Start of Source material

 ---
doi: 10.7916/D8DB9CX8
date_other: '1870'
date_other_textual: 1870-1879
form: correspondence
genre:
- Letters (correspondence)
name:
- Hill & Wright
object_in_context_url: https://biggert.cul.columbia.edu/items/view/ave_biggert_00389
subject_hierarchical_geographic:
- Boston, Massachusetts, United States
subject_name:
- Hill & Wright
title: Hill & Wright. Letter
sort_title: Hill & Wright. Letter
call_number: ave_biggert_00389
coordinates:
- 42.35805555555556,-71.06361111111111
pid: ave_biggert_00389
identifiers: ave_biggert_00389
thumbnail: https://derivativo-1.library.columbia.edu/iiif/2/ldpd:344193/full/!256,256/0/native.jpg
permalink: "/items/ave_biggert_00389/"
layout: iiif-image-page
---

End of Source material

**Exercise**
An exact transcription of all the records is needed.

**Exercise answer**
 ---
doi: 10.7916/D8DB9CX8
date_other: '1870'
date_other_textual: 1870-1879
form: correspondence
genre:
- Letters (correspondence)
name:
- Hill & Wright
object_in_context_url: https://biggert.cul.columbia.edu/items/view/ave_biggert_00389
subject_hierarchical_geographic:
- Boston, Massachusetts, United States
subject_name:
- Hill & Wright
title: Hill & Wright. Letter
sort_title: Hill & Wright. Letter
call_number: ave_biggert_00389
coordinates:
- 42.35805555555556,-71.06361111111111
pid: ave_biggert_00389
identifiers: ave_biggert_00389
thumbnail: https://derivativo-1.library.columbia.edu/iiif/2/ldpd:344193/full/!256,256/0/native.jpg
permalink: "/items/ave_biggert_00389/"
layout: iiif-image-page
---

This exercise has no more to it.